Nach diesen Grundsätzen hat die Erinnerungsführerin durch Erlass des Widerspruchsbescheides vom 23.06.2008 kein Anerkenntnis abgegeben. Sie hat in dem Schriftsatz vom 25.06.2008 ausdrücklich klar gestellt, dass die Klage aus ihrer Sicht mangels einer Untätigkeit ohne zureichenden Grund nicht begründet ist. Sie hat ausführlich dargelegt, weshalb sie nicht von einer grundlosen Untätigkeit ausging. Dementsprechend hat sie auch die Erstattung der außergerichtlichen Kosten des Erinnerungsgegners abgelehnt. Damit hat die Beklagte nicht zugestanden, ohne zureichenden Grund untätig geblieben zu sein, sondern hat dies aus den dort genannten Gründen bestritten. Ein Anerkenntnis ist bezüglich des Klageantrags somit nicht abgegeben worden.
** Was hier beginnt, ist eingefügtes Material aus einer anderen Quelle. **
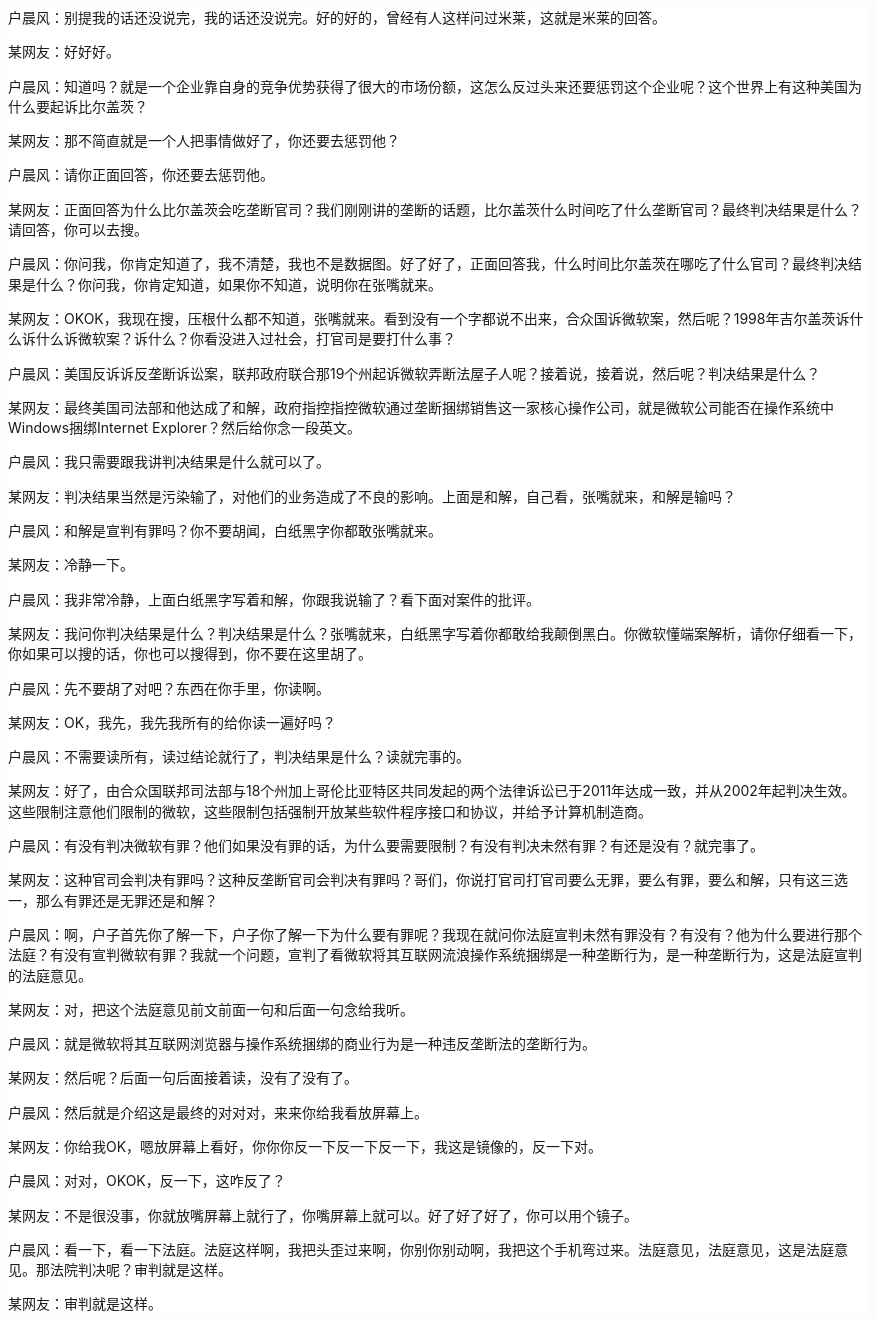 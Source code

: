 户晨风：别提我的话还没说完，我的话还没说完。好的好的，曾经有人这样问过米莱，这就是米莱的回答。

某网友：好好好。

户晨风：知道吗？就是一个企业靠自身的竞争优势获得了很大的市场份额，这怎么反过头来还要惩罚这个企业呢？这个世界上有这种美国为什么要起诉比尔盖茨？

某网友：那不简直就是一个人把事情做好了，你还要去惩罚他？

户晨风：请你正面回答，你还要去惩罚他。

某网友：正面回答为什么比尔盖茨会吃垄断官司？我们刚刚讲的垄断的话题，比尔盖茨什么时间吃了什么垄断官司？最终判决结果是什么？请回答，你可以去搜。

户晨风：你问我，你肯定知道了，我不清楚，我也不是数据图。好了好了，正面回答我，什么时间比尔盖茨在哪吃了什么官司？最终判决结果是什么？你问我，你肯定知道，如果你不知道，说明你在张嘴就来。

某网友：OKOK，我现在搜，压根什么都不知道，张嘴就来。看到没有一个字都说不出来，合众国诉微软案，然后呢？1998年吉尔盖茨诉什么诉什么诉微软案？诉什么？你看没进入过社会，打官司是要打什么事？

户晨风：美国反诉诉反垄断诉讼案，联邦政府联合那19个州起诉微软弄断法屋子人呢？接着说，接着说，然后呢？判决结果是什么？

某网友：最终美国司法部和他达成了和解，政府指控指控微软通过垄断捆绑销售这一家核心操作公司，就是微软公司能否在操作系统中Windows捆绑Internet Explorer？然后给你念一段英文。

户晨风：我只需要跟我讲判决结果是什么就可以了。

某网友：判决结果当然是污染输了，对他们的业务造成了不良的影响。上面是和解，自己看，张嘴就来，和解是输吗？

户晨风：和解是宣判有罪吗？你不要胡闻，白纸黑字你都敢张嘴就来。

某网友：冷静一下。

户晨风：我非常冷静，上面白纸黑字写着和解，你跟我说输了？看下面对案件的批评。

某网友：我问你判决结果是什么？判决结果是什么？张嘴就来，白纸黑字写着你都敢给我颠倒黑白。你微软懂端案解析，请你仔细看一下，你如果可以搜的话，你也可以搜得到，你不要在这里胡了。

户晨风：先不要胡了对吧？东西在你手里，你读啊。

某网友：OK，我先，我先我所有的给你读一遍好吗？

户晨风：不需要读所有，读过结论就行了，判决结果是什么？读就完事的。

某网友：好了，由合众国联邦司法部与18个州加上哥伦比亚特区共同发起的两个法律诉讼已于2011年达成一致，并从2002年起判决生效。这些限制注意他们限制的微软，这些限制包括强制开放某些软件程序接口和协议，并给予计算机制造商。

户晨风：有没有判决微软有罪？他们如果没有罪的话，为什么要需要限制？有没有判决未然有罪？有还是没有？就完事了。

某网友：这种官司会判决有罪吗？这种反垄断官司会判决有罪吗？哥们，你说打官司打官司要么无罪，要么有罪，要么和解，只有这三选一，那么有罪还是无罪还是和解？

户晨风：啊，户子首先你了解一下，户子你了解一下为什么要有罪呢？我现在就问你法庭宣判未然有罪没有？有没有？他为什么要进行那个法庭？有没有宣判微软有罪？我就一个问题，宣判了看微软将其互联网流浪操作系统捆绑是一种垄断行为，是一种垄断行为，这是法庭宣判的法庭意见。

某网友：对，把这个法庭意见前文前面一句和后面一句念给我听。

户晨风：就是微软将其互联网浏览器与操作系统捆绑的商业行为是一种违反垄断法的垄断行为。

某网友：然后呢？后面一句后面接着读，没有了没有了。

户晨风：然后就是介绍这是最终的对对对，来来你给我看放屏幕上。

某网友：你给我OK，嗯放屏幕上看好，你你你反一下反一下反一下，我这是镜像的，反一下对。

户晨风：对对，OKOK，反一下，这咋反了？

某网友：不是很没事，你就放嘴屏幕上就行了，你嘴屏幕上就可以。好了好了好了，你可以用个镜子。

户晨风：看一下，看一下法庭。法庭这样啊，我把头歪过来啊，你别你别动啊，我把这个手机弯过来。法庭意见，法庭意见，这是法庭意见。那法院判决呢？审判就是这样。

某网友：审判就是这样。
Folglich war die beantragte (fiktive) Terminsgebühr nicht festzusetzen."

Die Kostenentscheidung für das Erinnerungsverfahren beruht auf § 193 SGG. Hierbei war zu berücksichtigen, dass die Erinnerung mit einer Quote von ca. 14% der Differenz (50,28 EUR) zwischen dem Erinnerungsziel (28,56 EUR) und der angegriffenen Kostenfestsetzung (78,84 EUR) zurückgewiesen wurde, nämlich in Höhe der Differenz von 7,14 EUR zwischen dem jetzt festgesetztem (35,70 EUR) und dem geltend gemachtem Betrag (28,56 EUR).

Dieser Beschluss ist, auch hinsichtlich der Kostengrundentscheidung, unanfechtbar (§ 197 Abs. 2, § 172 Abs. 3 Nr. 3 SGG).